◆ Work to complete:
Please list all lines of the material below in which the string "just" occurs.

◆ Input data:
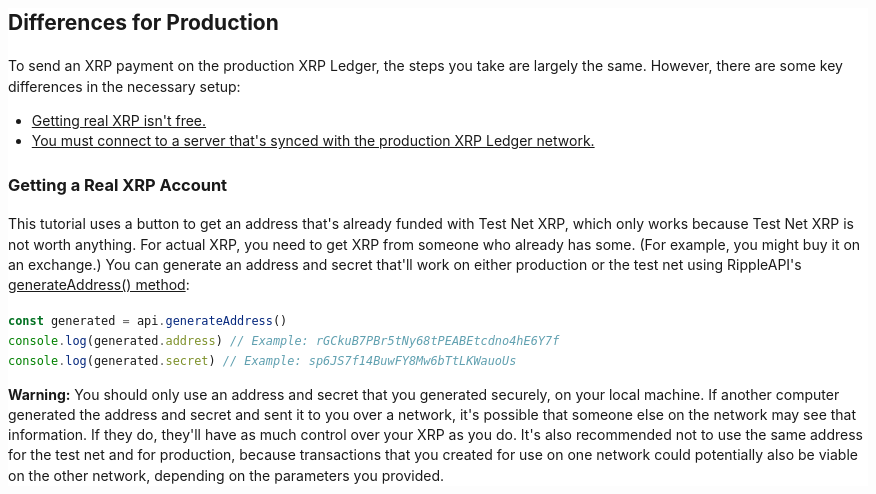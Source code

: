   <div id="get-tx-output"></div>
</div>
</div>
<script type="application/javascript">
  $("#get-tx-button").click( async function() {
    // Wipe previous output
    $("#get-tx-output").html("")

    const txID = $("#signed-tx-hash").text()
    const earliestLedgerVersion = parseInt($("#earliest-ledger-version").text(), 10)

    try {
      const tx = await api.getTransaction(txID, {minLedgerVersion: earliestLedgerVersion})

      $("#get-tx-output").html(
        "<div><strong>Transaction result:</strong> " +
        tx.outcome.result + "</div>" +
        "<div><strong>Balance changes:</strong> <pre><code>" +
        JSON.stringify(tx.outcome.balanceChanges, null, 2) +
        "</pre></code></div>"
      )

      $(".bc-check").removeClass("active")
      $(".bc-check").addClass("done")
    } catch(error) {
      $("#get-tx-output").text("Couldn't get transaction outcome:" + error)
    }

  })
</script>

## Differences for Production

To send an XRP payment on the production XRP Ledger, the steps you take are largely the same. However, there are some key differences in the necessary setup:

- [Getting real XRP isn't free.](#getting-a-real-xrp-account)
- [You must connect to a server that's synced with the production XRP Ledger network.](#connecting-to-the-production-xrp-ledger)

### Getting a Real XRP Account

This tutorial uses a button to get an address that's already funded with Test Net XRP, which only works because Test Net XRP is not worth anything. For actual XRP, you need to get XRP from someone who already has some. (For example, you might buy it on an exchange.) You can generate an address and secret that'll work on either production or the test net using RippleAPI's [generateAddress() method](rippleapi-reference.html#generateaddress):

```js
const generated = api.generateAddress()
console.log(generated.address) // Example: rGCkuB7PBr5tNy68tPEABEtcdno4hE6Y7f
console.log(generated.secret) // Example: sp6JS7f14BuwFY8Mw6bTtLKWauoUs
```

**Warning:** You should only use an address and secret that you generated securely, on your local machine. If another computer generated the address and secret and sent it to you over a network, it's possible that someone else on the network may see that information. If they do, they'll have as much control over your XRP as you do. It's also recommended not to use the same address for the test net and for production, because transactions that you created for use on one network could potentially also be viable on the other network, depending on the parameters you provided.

---

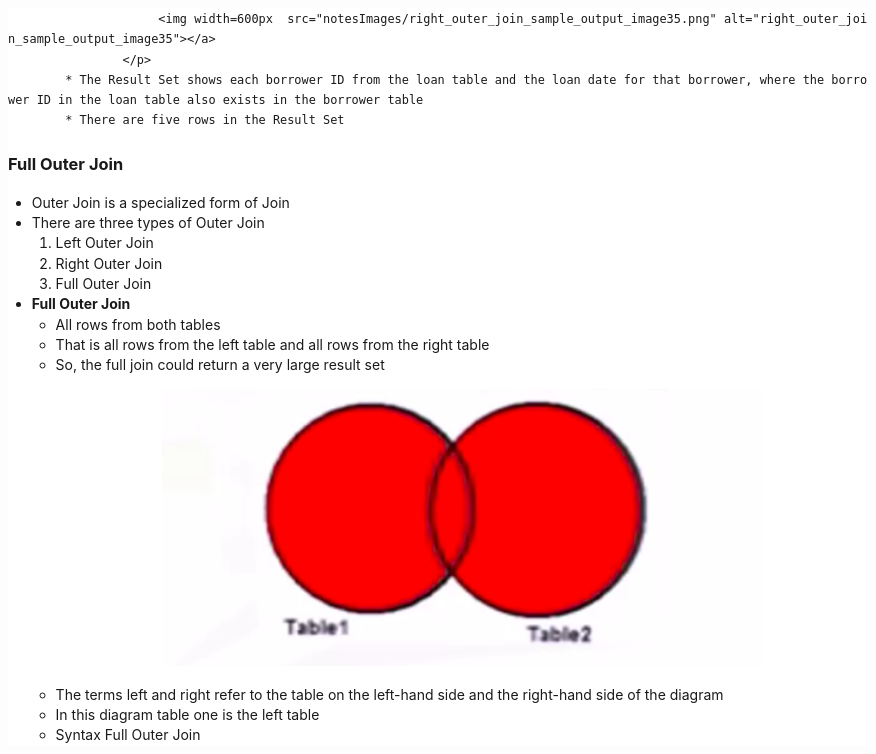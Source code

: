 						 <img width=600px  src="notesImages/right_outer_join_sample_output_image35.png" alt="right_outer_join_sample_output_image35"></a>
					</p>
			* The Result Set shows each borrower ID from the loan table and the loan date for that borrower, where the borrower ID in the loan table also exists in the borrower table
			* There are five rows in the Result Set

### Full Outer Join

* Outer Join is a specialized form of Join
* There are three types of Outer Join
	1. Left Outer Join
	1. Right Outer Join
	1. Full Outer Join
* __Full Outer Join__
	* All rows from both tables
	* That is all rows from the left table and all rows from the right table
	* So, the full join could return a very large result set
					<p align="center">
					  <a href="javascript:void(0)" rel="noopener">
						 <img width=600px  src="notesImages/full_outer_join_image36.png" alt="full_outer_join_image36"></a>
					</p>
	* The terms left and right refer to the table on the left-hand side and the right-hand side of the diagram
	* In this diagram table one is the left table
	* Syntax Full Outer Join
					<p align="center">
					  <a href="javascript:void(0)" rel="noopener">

--

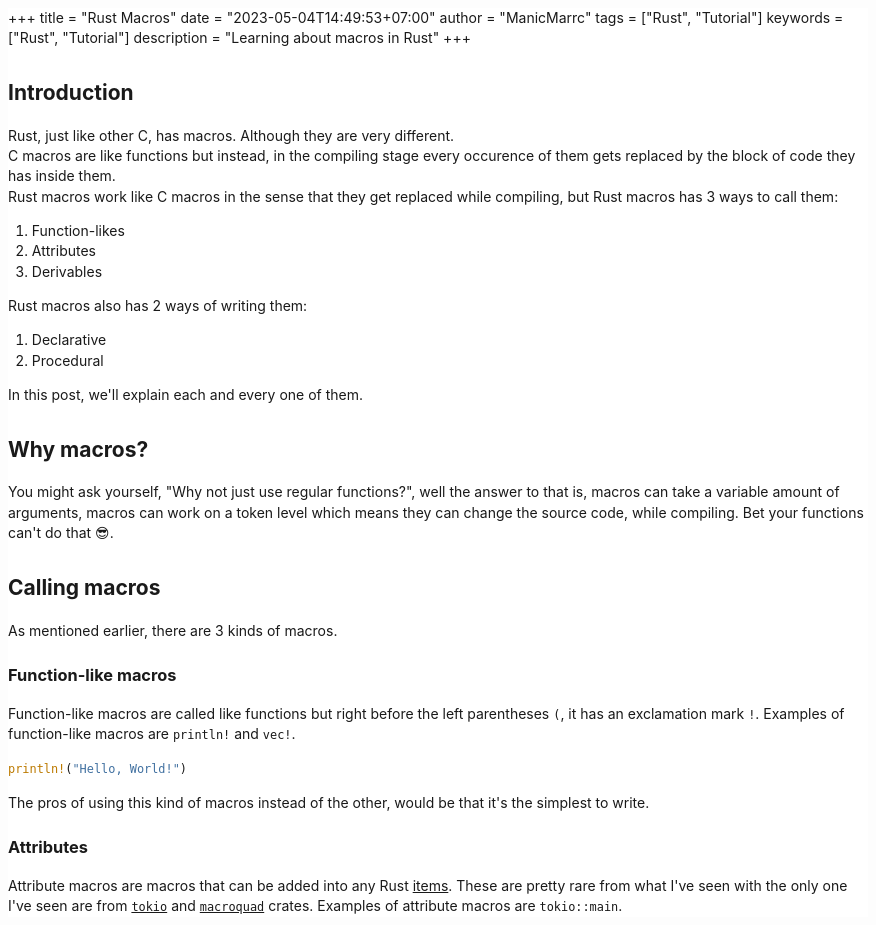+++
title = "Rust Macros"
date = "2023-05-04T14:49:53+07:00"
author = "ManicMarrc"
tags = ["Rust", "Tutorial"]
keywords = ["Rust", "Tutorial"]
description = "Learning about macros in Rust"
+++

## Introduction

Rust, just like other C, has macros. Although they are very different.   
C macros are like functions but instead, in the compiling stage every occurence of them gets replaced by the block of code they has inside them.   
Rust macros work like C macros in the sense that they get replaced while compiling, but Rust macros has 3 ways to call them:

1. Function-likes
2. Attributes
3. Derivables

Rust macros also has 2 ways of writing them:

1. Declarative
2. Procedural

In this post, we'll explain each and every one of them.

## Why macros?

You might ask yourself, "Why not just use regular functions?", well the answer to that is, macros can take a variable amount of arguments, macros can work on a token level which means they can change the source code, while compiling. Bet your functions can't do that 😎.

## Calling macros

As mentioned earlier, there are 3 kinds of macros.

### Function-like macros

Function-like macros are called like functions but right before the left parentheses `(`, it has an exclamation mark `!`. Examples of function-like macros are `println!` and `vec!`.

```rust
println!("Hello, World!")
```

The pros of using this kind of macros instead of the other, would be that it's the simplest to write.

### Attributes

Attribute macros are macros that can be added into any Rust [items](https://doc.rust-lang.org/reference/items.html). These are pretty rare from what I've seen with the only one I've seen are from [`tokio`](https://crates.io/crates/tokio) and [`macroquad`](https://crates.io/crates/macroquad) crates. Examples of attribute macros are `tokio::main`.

◆ Answer area:
Rust, just like other C, has macros. Although they are very different.   
You might ask yourself, "Why not just use regular functions?", well the answer to that is, macros can take a variable amount of arguments, macros can work on a token level which means they can change the source code, while compiling. Bet your functions can't do that 😎.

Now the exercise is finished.